Copy out the data in full, keeping each line exactly as it reads.
* * * * *
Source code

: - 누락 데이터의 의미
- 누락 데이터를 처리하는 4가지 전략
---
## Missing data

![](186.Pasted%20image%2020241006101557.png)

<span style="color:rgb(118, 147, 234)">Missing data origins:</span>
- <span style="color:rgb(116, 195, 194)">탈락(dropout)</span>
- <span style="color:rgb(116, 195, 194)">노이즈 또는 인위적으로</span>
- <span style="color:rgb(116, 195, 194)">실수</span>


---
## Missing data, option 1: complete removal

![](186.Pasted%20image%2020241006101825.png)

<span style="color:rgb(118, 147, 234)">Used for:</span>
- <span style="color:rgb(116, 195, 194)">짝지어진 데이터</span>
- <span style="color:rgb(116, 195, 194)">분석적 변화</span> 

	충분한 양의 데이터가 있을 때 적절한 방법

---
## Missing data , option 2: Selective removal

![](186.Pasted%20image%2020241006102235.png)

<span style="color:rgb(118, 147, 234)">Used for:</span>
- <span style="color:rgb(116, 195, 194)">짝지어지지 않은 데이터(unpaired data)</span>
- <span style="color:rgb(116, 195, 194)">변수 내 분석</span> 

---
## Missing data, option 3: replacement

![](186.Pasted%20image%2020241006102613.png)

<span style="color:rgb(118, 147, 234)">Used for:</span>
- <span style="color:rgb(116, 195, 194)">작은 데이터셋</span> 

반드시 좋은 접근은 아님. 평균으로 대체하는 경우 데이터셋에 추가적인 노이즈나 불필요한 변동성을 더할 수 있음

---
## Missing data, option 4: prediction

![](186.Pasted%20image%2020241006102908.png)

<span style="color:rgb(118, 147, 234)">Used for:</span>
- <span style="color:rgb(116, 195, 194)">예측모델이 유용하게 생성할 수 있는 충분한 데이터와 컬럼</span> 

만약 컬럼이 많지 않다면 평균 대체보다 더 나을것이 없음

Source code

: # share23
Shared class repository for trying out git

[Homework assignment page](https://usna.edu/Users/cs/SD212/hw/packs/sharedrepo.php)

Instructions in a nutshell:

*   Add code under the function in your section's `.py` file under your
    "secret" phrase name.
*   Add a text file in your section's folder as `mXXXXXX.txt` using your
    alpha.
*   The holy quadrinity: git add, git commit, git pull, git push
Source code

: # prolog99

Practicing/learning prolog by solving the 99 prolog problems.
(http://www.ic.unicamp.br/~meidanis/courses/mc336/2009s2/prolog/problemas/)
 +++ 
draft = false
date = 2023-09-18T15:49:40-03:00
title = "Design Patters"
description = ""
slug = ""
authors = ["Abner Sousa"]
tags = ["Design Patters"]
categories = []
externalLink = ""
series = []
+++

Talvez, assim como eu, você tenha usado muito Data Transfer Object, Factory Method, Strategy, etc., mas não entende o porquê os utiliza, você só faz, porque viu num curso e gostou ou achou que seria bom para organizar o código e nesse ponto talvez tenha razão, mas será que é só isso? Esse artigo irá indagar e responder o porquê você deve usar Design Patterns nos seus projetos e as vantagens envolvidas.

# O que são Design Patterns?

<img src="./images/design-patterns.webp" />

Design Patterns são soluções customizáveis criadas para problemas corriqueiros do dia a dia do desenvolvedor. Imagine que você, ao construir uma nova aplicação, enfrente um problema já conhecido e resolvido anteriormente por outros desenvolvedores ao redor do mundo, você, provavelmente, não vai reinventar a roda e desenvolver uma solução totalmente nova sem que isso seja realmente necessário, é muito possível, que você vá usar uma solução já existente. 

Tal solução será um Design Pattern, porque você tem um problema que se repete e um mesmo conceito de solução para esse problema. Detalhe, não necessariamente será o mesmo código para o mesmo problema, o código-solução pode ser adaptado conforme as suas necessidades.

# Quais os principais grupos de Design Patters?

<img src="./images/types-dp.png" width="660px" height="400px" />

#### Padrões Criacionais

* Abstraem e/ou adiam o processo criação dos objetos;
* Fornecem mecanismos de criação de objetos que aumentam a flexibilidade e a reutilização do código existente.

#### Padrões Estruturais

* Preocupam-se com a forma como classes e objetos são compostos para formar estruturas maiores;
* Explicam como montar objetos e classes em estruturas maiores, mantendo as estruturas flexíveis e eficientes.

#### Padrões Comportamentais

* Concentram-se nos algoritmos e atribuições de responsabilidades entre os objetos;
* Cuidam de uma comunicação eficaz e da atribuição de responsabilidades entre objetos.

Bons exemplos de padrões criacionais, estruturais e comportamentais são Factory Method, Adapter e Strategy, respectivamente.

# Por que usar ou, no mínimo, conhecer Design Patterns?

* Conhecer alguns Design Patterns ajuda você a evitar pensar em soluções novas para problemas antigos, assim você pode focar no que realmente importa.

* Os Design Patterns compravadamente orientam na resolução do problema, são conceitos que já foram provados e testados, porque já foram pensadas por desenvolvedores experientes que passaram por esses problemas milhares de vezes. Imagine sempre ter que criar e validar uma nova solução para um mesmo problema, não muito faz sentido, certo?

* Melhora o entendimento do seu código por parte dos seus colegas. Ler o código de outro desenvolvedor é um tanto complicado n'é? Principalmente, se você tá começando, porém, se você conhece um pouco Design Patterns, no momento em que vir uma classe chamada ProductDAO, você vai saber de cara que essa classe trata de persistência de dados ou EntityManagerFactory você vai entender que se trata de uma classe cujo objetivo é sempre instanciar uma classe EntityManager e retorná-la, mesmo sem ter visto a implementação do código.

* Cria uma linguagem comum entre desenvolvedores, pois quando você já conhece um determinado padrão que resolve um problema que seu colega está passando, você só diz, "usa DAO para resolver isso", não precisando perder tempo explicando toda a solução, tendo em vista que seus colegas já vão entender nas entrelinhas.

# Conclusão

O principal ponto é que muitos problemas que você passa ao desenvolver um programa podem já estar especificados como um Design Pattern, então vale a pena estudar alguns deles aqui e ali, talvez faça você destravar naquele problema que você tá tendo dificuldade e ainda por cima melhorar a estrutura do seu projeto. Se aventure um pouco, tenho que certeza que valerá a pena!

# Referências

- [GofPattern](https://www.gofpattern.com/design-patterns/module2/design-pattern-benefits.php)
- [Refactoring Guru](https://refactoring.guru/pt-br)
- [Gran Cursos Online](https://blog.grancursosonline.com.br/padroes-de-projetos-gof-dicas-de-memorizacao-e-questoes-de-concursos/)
* * * * *
#### Response to the task:
Source code

: - 누락 데이터의 의미
- 누락 데이터를 처리하는 4가지 전략
---
## Missing data

![](186.Pasted%20image%2020241006101557.png)

<span style="color:rgb(118, 147, 234)">Missing data origins:</span>
- <span style="color:rgb(116, 195, 194)">탈락(dropout)</span>
- <span style="color:rgb(116, 195, 194)">노이즈 또는 인위적으로</span>
- <span style="color:rgb(116, 195, 194)">실수</span>


---
## Missing data, option 1: complete removal

![](186.Pasted%20image%2020241006101825.png)

<span style="color:rgb(118, 147, 234)">Used for:</span>
- <span style="color:rgb(116, 195, 194)">짝지어진 데이터</span>
- <span style="color:rgb(116, 195, 194)">분석적 변화</span> 

	충분한 양의 데이터가 있을 때 적절한 방법

---
## Missing data , option 2: Selective removal

![](186.Pasted%20image%2020241006102235.png)

<span style="color:rgb(118, 147, 234)">Used for:</span>
- <span style="color:rgb(116, 195, 194)">짝지어지지 않은 데이터(unpaired data)</span>
- <span style="color:rgb(116, 195, 194)">변수 내 분석</span> 

---
## Missing data, option 3: replacement

![](186.Pasted%20image%2020241006102613.png)

<span style="color:rgb(118, 147, 234)">Used for:</span>
- <span style="color:rgb(116, 195, 194)">작은 데이터셋</span> 

반드시 좋은 접근은 아님. 평균으로 대체하는 경우 데이터셋에 추가적인 노이즈나 불필요한 변동성을 더할 수 있음

---
## Missing data, option 4: prediction

![](186.Pasted%20image%2020241006102908.png)

<span style="color:rgb(118, 147, 234)">Used for:</span>
- <span style="color:rgb(116, 195, 194)">예측모델이 유용하게 생성할 수 있는 충분한 데이터와 컬럼</span> 

만약 컬럼이 많지 않다면 평균 대체보다 더 나을것이 없음

Source code

: # share23
Shared class repository for trying out git

[Homework assignment page](https://usna.edu/Users/cs/SD212/hw/packs/sharedrepo.php)

Instructions in a nutshell:

*   Add code under the function in your section's `.py` file under your
    "secret" phrase name.
*   Add a text file in your section's folder as `mXXXXXX.txt` using your
    alpha.
*   The holy quadrinity: git add, git commit, git pull, git push
Source code

: # prolog99

Practicing/learning prolog by solving the 99 prolog problems.
(http://www.ic.unicamp.br/~meidanis/courses/mc336/2009s2/prolog/problemas/)
 +++ 
draft = false
date = 2023-09-18T15:49:40-03:00
title = "Design Patters"
description = ""
slug = ""
authors = ["Abner Sousa"]
tags = ["Design Patters"]
categories = []
externalLink = ""
series = []
+++

Talvez, assim como eu, você tenha usado muito Data Transfer Object, Factory Method, Strategy, etc., mas não entende o porquê os utiliza, você só faz, porque viu num curso e gostou ou achou que seria bom para organizar o código e nesse ponto talvez tenha razão, mas será que é só isso? Esse artigo irá indagar e responder o porquê você deve usar Design Patterns nos seus projetos e as vantagens envolvidas.

# O que são Design Patterns?

<img src="./images/design-patterns.webp" />

Design Patterns são soluções customizáveis criadas para problemas corriqueiros do dia a dia do desenvolvedor. Imagine que você, ao construir uma nova aplicação, enfrente um problema já conhecido e resolvido anteriormente por outros desenvolvedores ao redor do mundo, você, provavelmente, não vai reinventar a roda e desenvolver uma solução totalmente nova sem que isso seja realmente necessário, é muito possível, que você vá usar uma solução já existente. 

Tal solução será um Design Pattern, porque você tem um problema que se repete e um mesmo conceito de solução para esse problema. Detalhe, não necessariamente será o mesmo código para o mesmo problema, o código-solução pode ser adaptado conforme as suas necessidades.

# Quais os principais grupos de Design Patters?

<img src="./images/types-dp.png" width="660px" height="400px" />

#### Padrões Criacionais

* Abstraem e/ou adiam o processo criação dos objetos;
* Fornecem mecanismos de criação de objetos que aumentam a flexibilidade e a reutilização do código existente.

#### Padrões Estruturais

* Preocupam-se com a forma como classes e objetos são compostos para formar estruturas maiores;
* Explicam como montar objetos e classes em estruturas maiores, mantendo as estruturas flexíveis e eficientes.

#### Padrões Comportamentais

* Concentram-se nos algoritmos e atribuições de responsabilidades entre os objetos;
* Cuidam de uma comunicação eficaz e da atribuição de responsabilidades entre objetos.

Bons exemplos de padrões criacionais, estruturais e comportamentais são Factory Method, Adapter e Strategy, respectivamente.

# Por que usar ou, no mínimo, conhecer Design Patterns?

* Conhecer alguns Design Patterns ajuda você a evitar pensar em soluções novas para problemas antigos, assim você pode focar no que realmente importa.

* Os Design Patterns compravadamente orientam na resolução do problema, são conceitos que já foram provados e testados, porque já foram pensadas por desenvolvedores experientes que passaram por esses problemas milhares de vezes. Imagine sempre ter que criar e validar uma nova solução para um mesmo problema, não muito faz sentido, certo?

* Melhora o entendimento do seu código por parte dos seus colegas. Ler o código de outro desenvolvedor é um tanto complicado n'é? Principalmente, se você tá começando, porém, se você conhece um pouco Design Patterns, no momento em que vir uma classe chamada ProductDAO, você vai saber de cara que essa classe trata de persistência de dados ou EntityManagerFactory você vai entender que se trata de uma classe cujo objetivo é sempre instanciar uma classe EntityManager e retorná-la, mesmo sem ter visto a implementação do código.

* Cria uma linguagem comum entre desenvolvedores, pois quando você já conhece um determinado padrão que resolve um problema que seu colega está passando, você só diz, "usa DAO para resolver isso", não precisando perder tempo explicando toda a solução, tendo em vista que seus colegas já vão entender nas entrelinhas.

# Conclusão

O principal ponto é que muitos problemas que você passa ao desenvolver um programa podem já estar especificados como um Design Pattern, então vale a pena estudar alguns deles aqui e ali, talvez faça você destravar naquele problema que você tá tendo dificuldade e ainda por cima melhorar a estrutura do seu projeto. Se aventure um pouco, tenho que certeza que valerá a pena!

# Referências

- [GofPattern](https://www.gofpattern.com/design-patterns/module2/design-pattern-benefits.php)
- [Refactoring Guru](https://refactoring.guru/pt-br)
- [Gran Cursos Online](https://blog.grancursosonline.com.br/padroes-de-projetos-gof-dicas-de-memorizacao-e-questoes-de-concursos/)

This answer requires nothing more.